Selexipag most effective when initiated early after PAH diagnosis

Roshini Claire Anthony
11 Jun 2019
Selexipag most effective when initiated early after PAH diagnosis

The reduced mortality/morbidity benefit previously demonstrated with selexipag in patients with pulmonary arterial hypertension (PAH) may be more pronounced when treatment is initiated soon after diagnosis, according to results of a post hoc analysis of the GRIPHON* study presented as a poster at ATS 2019.

The multinational, double-blind, phase III GRIPHON trial involved 1,156 adults with PAH who were randomized to receive the oral prostacyclin receptor agonist selexipag (n=574) or placebo (n=582). This present post hoc analysis categorized patients according to time of treatment from baseline (early: 6 months from diagnosis [n=404] and late: >6 months from diagnosis [n=752]). Of these, 207 and 367 patients received selexipag early and late, respectively.

The main causes of morbidity/mortality among patients regardless of treatment were hospitalization and disease progression which occurred at a similar rate among patients who received treatment early or late (80.8 and 82.6 percent, respectively). [ATS 2019, abstract A2502/101]

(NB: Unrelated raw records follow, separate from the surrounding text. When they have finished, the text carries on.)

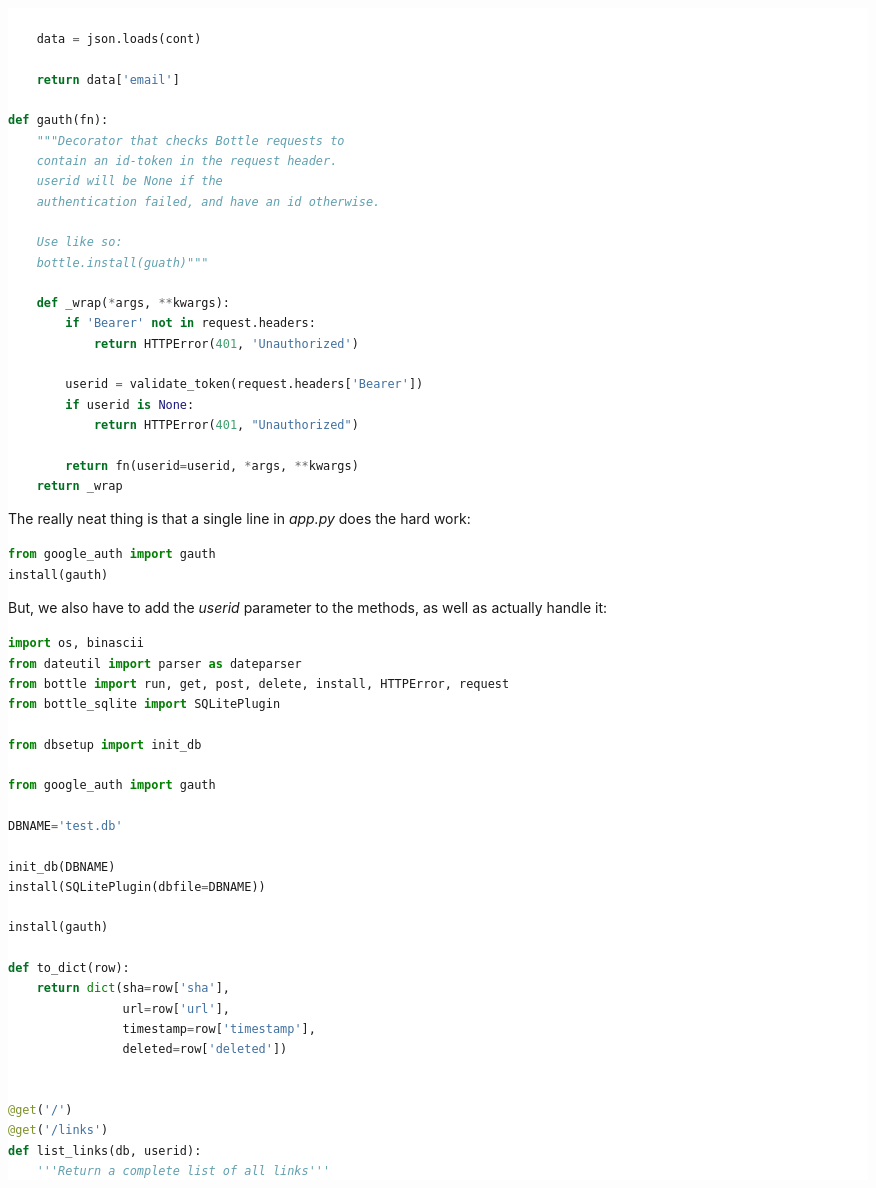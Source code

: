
 ```python

    data = json.loads(cont)

    return data['email']

def gauth(fn):
    """Decorator that checks Bottle requests to
    contain an id-token in the request header.
    userid will be None if the
    authentication failed, and have an id otherwise.

    Use like so:
    bottle.install(guath)"""

    def _wrap(*args, **kwargs):
        if 'Bearer' not in request.headers:
            return HTTPError(401, 'Unauthorized')

        userid = validate_token(request.headers['Bearer'])
        if userid is None:
            return HTTPError(401, "Unauthorized")

        return fn(userid=userid, *args, **kwargs)
    return _wrap
```

The really neat thing is that a single line in _app.py_ does the hard
work:

```python
from google_auth import gauth
install(gauth)
```

But, we also have to add the _userid_ parameter to the methods, as well
as actually handle it:

```python
import os, binascii
from dateutil import parser as dateparser
from bottle import run, get, post, delete, install, HTTPError, request
from bottle_sqlite import SQLitePlugin

from dbsetup import init_db

from google_auth import gauth

DBNAME='test.db'

init_db(DBNAME)
install(SQLitePlugin(dbfile=DBNAME))

install(gauth)

def to_dict(row):
    return dict(sha=row['sha'],
                url=row['url'],
                timestamp=row['timestamp'],
                deleted=row['deleted'])


@get('/')
@get('/links')
def list_links(db, userid):
    '''Return a complete list of all links'''
```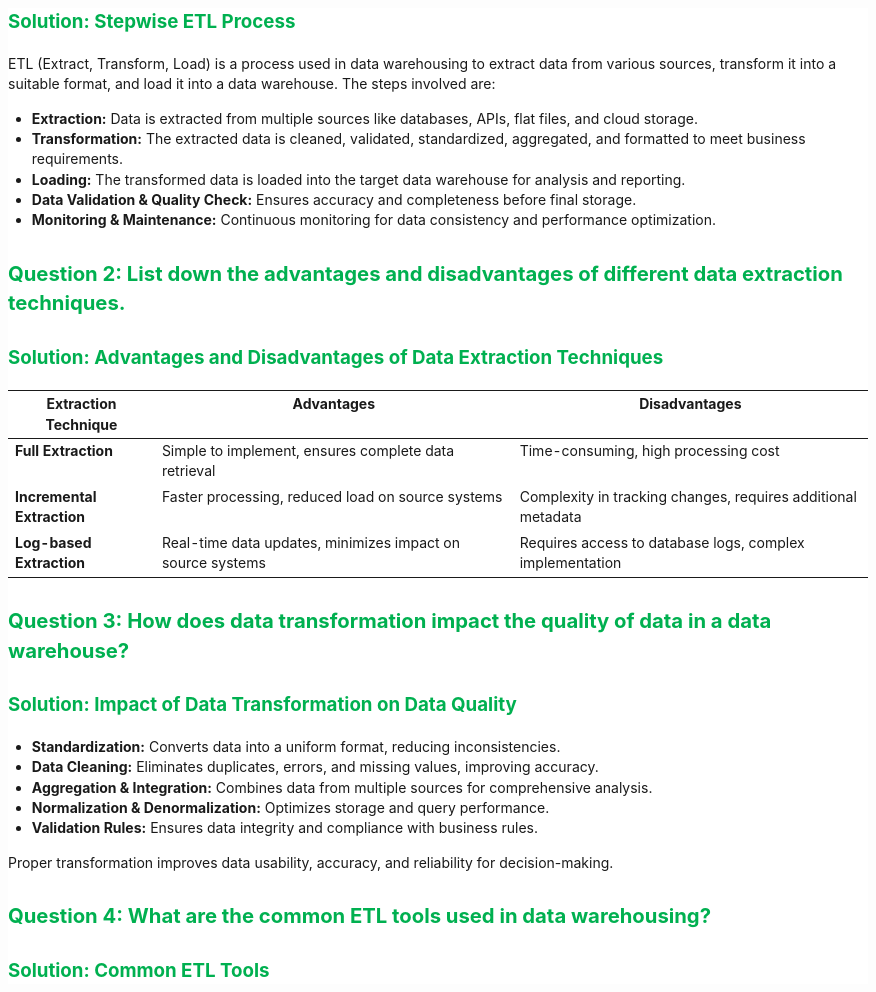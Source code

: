 <div style="font-size: 12pt; color: #00B050">
  <h3>Solution: Stepwise ETL Process</h3>
</div>

ETL (Extract, Transform, Load) is a process used in data warehousing to extract data from various sources, transform it into a suitable format, and load it into a data warehouse. The steps involved are:

- **Extraction:** Data is extracted from multiple sources like databases, APIs, flat files, and cloud storage.
- **Transformation:** The extracted data is cleaned, validated, standardized, aggregated, and formatted to meet business requirements.
- **Loading:** The transformed data is loaded into the target data warehouse for analysis and reporting.
- **Data Validation & Quality Check:** Ensures accuracy and completeness before final storage.
- **Monitoring & Maintenance:** Continuous monitoring for data consistency and performance optimization.

<div style="font-size: 13pt; color: #00B050">
  <h3>Question 2: List down the advantages and disadvantages of different data extraction techniques.</h3>
</div>

<div style="font-size: 12pt; color: #00B050">
  <h3>Solution: Advantages and Disadvantages of Data Extraction Techniques</h3>
</div>

| Extraction Technique       | Advantages                                                 | Disadvantages                                                |
| -------------------------- | ---------------------------------------------------------- | ------------------------------------------------------------ |
| **Full Extraction**        | Simple to implement, ensures complete data retrieval       | Time-consuming, high processing cost                         |
| **Incremental Extraction** | Faster processing, reduced load on source systems          | Complexity in tracking changes, requires additional metadata |
| **Log-based Extraction**   | Real-time data updates, minimizes impact on source systems | Requires access to database logs, complex implementation     |

<div style="font-size: 13pt; color: #00B050">
  <h3>Question 3: How does data transformation impact the quality of data in a data warehouse?</h3>
</div>

<div style="font-size: 12pt; color: #00B050">
  <h3>Solution: Impact of Data Transformation on Data Quality</h3>
</div>

- **Standardization:** Converts data into a uniform format, reducing inconsistencies.
- **Data Cleaning:** Eliminates duplicates, errors, and missing values, improving accuracy.
- **Aggregation & Integration:** Combines data from multiple sources for comprehensive analysis.
- **Normalization & Denormalization:** Optimizes storage and query performance.
- **Validation Rules:** Ensures data integrity and compliance with business rules.

Proper transformation improves data usability, accuracy, and reliability for decision-making.

<div style="font-size: 13pt; color: #00B050">
  <h3>Question 4: What are the common ETL tools used in data warehousing?</h3>
</div>

<div style="font-size: 12pt; color: #00B050">
  <h3>Solution: Common ETL Tools</h3>
</div>
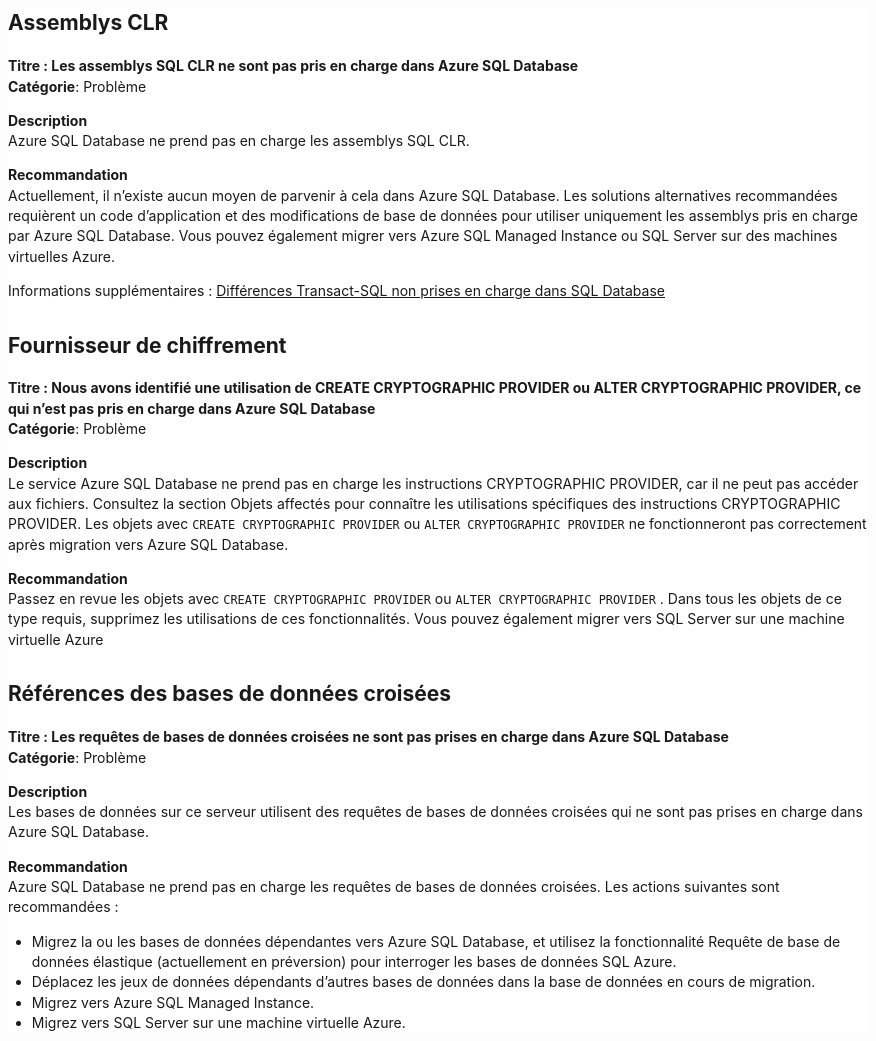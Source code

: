 ## <a name="clr-assemblies"></a>Assemblys CLR<a id="ClrAssemblies"></a>

**Titre : Les assemblys SQL CLR ne sont pas pris en charge dans Azure SQL Database**   
**Catégorie**: Problème   


**Description**   
Azure SQL Database ne prend pas en charge les assemblys SQL CLR. 


**Recommandation**   
Actuellement, il n’existe aucun moyen de parvenir à cela dans Azure SQL Database. Les solutions alternatives recommandées requièrent un code d’application et des modifications de base de données pour utiliser uniquement les assemblys pris en charge par Azure SQL Database. Vous pouvez également migrer vers Azure SQL Managed Instance ou SQL Server sur des machines virtuelles Azure.

Informations supplémentaires : [Différences Transact-SQL non prises en charge dans SQL Database](../../database/transact-sql-tsql-differences-sql-server.md#transact-sql-syntax-not-supported-in-azure-sql-database)

## <a name="cryptographic-provider"></a>Fournisseur de chiffrement<a id="CryptographicProvider"></a>

**Titre : Nous avons identifié une utilisation de CREATE CRYPTOGRAPHIC PROVIDER ou ALTER CRYPTOGRAPHIC PROVIDER, ce qui n’est pas pris en charge dans Azure SQL Database**   
**Catégorie**: Problème   

**Description**   
Le service Azure SQL Database ne prend pas en charge les instructions CRYPTOGRAPHIC PROVIDER, car il ne peut pas accéder aux fichiers. Consultez la section Objets affectés pour connaître les utilisations spécifiques des instructions CRYPTOGRAPHIC PROVIDER. Les objets avec `CREATE CRYPTOGRAPHIC PROVIDER` ou `ALTER CRYPTOGRAPHIC PROVIDER` ne fonctionneront pas correctement après migration vers Azure SQL Database.  


**Recommandation**   
Passez en revue les objets avec `CREATE CRYPTOGRAPHIC PROVIDER` ou `ALTER CRYPTOGRAPHIC PROVIDER` . Dans tous les objets de ce type requis, supprimez les utilisations de ces fonctionnalités. Vous pouvez également migrer vers SQL Server sur une machine virtuelle Azure

## <a name="cross-database-references"></a>Références des bases de données croisées<a id="CrossDataseReferences"></a>

**Titre : Les requêtes de bases de données croisées ne sont pas prises en charge dans Azure SQL Database**   
**Catégorie**: Problème   

**Description**   
Les bases de données sur ce serveur utilisent des requêtes de bases de données croisées qui ne sont pas prises en charge dans Azure SQL Database. 


**Recommandation**   
Azure SQL Database ne prend pas en charge les requêtes de bases de données croisées. Les actions suivantes sont recommandées : 
- Migrez la ou les bases de données dépendantes vers Azure SQL Database, et utilisez la fonctionnalité Requête de base de données élastique (actuellement en préversion) pour interroger les bases de données SQL Azure. 
- Déplacez les jeux de données dépendants d’autres bases de données dans la base de données en cours de migration. 
- Migrez vers Azure SQL Managed Instance.
- Migrez vers SQL Server sur une machine virtuelle Azure. 
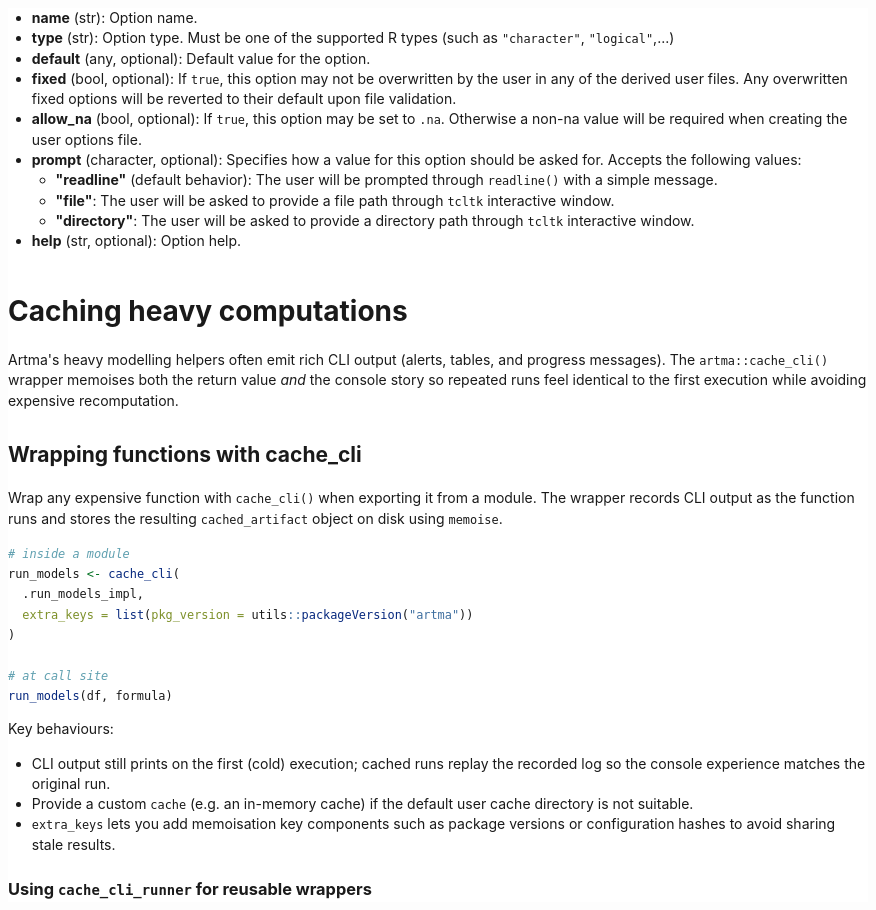 - **name** (str): Option name.
- **type** (str): Option type. Must be one of the supported R types (such as `"character"`, `"logical"`,...)
- **default** (any, optional): Default value for the option.
- **fixed** (bool, optional): If `true`, this option may not be overwritten by the user in any of the derived user files. Any overwritten fixed options will be reverted to their default upon file validation.
- **allow_na** (bool, optional): If `true`, this option may be set to `.na`. Otherwise a non-na value will be required when creating the user options file.
- **prompt** (character, optional): Specifies how a value for this option should be asked for. Accepts the following values:
  - **"readline"** (default behavior): The user will be prompted through `readline()` with a simple message.
  - **"file"**: The user will be asked to provide a file path through `tcltk` interactive window.
  - **"directory"**: The user will be asked to provide a directory path through `tcltk` interactive window.
- **help** (str, optional): Option help.

# Caching heavy computations

Artma's heavy modelling helpers often emit rich CLI output (alerts, tables,
and progress messages). The `artma::cache_cli()` wrapper memoises both the
return value _and_ the console story so repeated runs feel identical to the
first execution while avoiding expensive recomputation.

## Wrapping functions with cache_cli

Wrap any expensive function with `cache_cli()` when exporting it from a
module. The wrapper records CLI output as the function runs and stores the
resulting `cached_artifact` object on disk using `memoise`.

```r
# inside a module
run_models <- cache_cli(
  .run_models_impl,
  extra_keys = list(pkg_version = utils::packageVersion("artma"))
)

# at call site
run_models(df, formula)
```

Key behaviours:

- CLI output still prints on the first (cold) execution; cached runs replay
  the recorded log so the console experience matches the original run.
- Provide a custom `cache` (e.g. an in-memory cache) if the default user cache
  directory is not suitable.
- `extra_keys` lets you add memoisation key components such as package
  versions or configuration hashes to avoid sharing stale results.

### Using `cache_cli_runner` for reusable wrappers
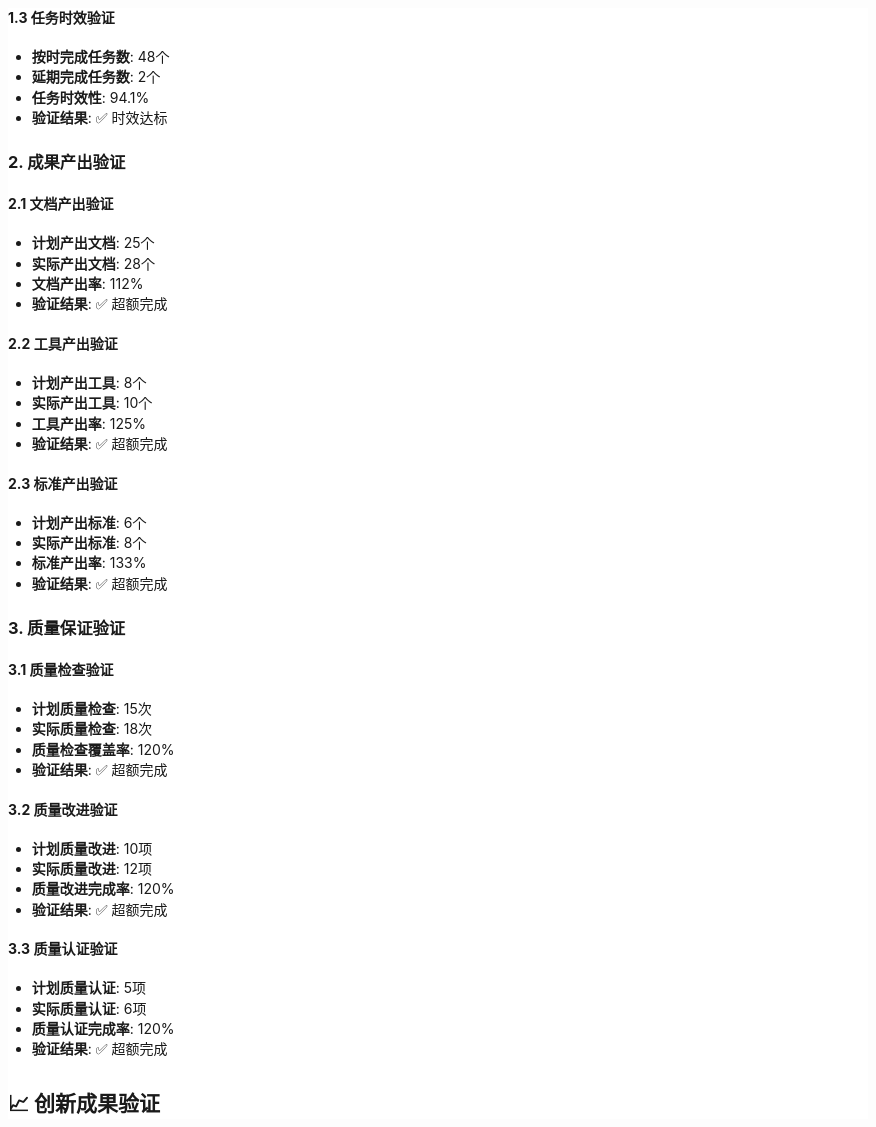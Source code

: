#### 1.3 任务时效验证

- **按时完成任务数**: 48个
- **延期完成任务数**: 2个
- **任务时效性**: 94.1%
- **验证结果**: ✅ 时效达标

### 2. 成果产出验证

#### 2.1 文档产出验证

- **计划产出文档**: 25个
- **实际产出文档**: 28个
- **文档产出率**: 112%
- **验证结果**: ✅ 超额完成

#### 2.2 工具产出验证

- **计划产出工具**: 8个
- **实际产出工具**: 10个
- **工具产出率**: 125%
- **验证结果**: ✅ 超额完成

#### 2.3 标准产出验证

- **计划产出标准**: 6个
- **实际产出标准**: 8个
- **标准产出率**: 133%
- **验证结果**: ✅ 超额完成

### 3. 质量保证验证

#### 3.1 质量检查验证

- **计划质量检查**: 15次
- **实际质量检查**: 18次
- **质量检查覆盖率**: 120%
- **验证结果**: ✅ 超额完成

#### 3.2 质量改进验证

- **计划质量改进**: 10项
- **实际质量改进**: 12项
- **质量改进完成率**: 120%
- **验证结果**: ✅ 超额完成

#### 3.3 质量认证验证

- **计划质量认证**: 5项
- **实际质量认证**: 6项
- **质量认证完成率**: 120%
- **验证结果**: ✅ 超额完成

## 📈 创新成果验证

Among placebo recipients, more patients who received early treatment experienced morbidity/mortality events than those treated later (50.3 percent vs 37.1 percent).

The reduction in morbidity/mortality events among selexipag compared with placebo recipients was evident in patients who received early and late treatment, though the benefit was more pronounced among those who received selexipag earlier rather than later (hazard ratio [HR], 0.45, 95 percent confidence interval [CI], 0.33–0.63 vs HR, 0.70, 95 percent CI, 0.54–0.91; pinteraction=0.0391).

The results were similar after adjusting for background PAH therapy, WHO** functional class, age (< or 65 years), sex, race, geographical region, aetiology, 6-minute walk test, and NT-proBNP** levels at baseline (HR, 0.47, 95 percent CI, 0.33–0.65 [early] and HR, 0.74, 95 percent CI, 0.57–0.96 [late]; pinteraction=0.0301).

The results were also consistent in a subgroup analysis of selexipag recipients who were categorized according to baseline receipt of background treatment for PAH (HR, 0.45 and HR, 1.02 for early and late treatment, respectively, among patients not receiving background treatment and HR, 0.47 and HR, 0.73, respectively, for patients receiving background treatment).

Mean time of exposure to selexipag was comparable between patients who received treatment early and late (76.7 vs 76.3 weeks).

The most common adverse events (AEs) experienced by selexipag recipients were headache, diarrhoea, and nausea. The proportion of selexipag recipients experiencing AEs and serious AEs was comparable between those who were treated early and late (98.1 percent vs 98.4 percent [AEs] and 43.0 percent vs 44.3 percent [serious AEs]). 

“Selexipag … reduced the risk of morbidity/mortality in patients who were treated earlier and later … with a more pronounced treatment effect in patients who were treated earlier. This pattern was observed regardless of background PAH therapy. [Furthermore], selexipag was generally well tolerated, irrespective of time from PAH diagnosis at baseline,” said the researchers.

“These data highlight the importance of initiating therapy early in PAH patients,” they said.